> Work order:
From the data underneath, reproduce exactly the stretch that begins at the line with "Sensor's parameters can" and ends after the line with "## Run with the Husarion Panther robot".

> Data excerpts:
•••

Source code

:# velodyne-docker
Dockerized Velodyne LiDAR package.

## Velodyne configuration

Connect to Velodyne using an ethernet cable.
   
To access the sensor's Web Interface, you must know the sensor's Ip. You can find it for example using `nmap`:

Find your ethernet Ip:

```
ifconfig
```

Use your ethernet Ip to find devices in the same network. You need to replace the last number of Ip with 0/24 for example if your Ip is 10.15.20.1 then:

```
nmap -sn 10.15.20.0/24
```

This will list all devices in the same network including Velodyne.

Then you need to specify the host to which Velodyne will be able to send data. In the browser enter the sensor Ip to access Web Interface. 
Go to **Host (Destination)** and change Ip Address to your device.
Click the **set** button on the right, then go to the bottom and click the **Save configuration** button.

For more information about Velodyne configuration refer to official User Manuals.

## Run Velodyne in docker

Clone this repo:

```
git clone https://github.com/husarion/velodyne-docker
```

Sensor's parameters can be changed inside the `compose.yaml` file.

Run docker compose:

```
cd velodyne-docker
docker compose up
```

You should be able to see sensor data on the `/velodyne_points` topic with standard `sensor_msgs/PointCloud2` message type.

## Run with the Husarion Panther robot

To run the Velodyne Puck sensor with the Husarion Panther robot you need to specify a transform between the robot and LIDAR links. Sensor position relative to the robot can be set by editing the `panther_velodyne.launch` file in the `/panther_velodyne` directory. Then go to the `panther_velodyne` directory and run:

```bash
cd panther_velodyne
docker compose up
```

•••

> Solution to the exercise:
Sensor's parameters can be changed inside the `compose.yaml` file.

Run docker compose:

```
cd velodyne-docker
docker compose up
```

You should be able to see sensor data on the `/velodyne_points` topic with standard `sensor_msgs/PointCloud2` message type.

## Run with the Husarion Panther robot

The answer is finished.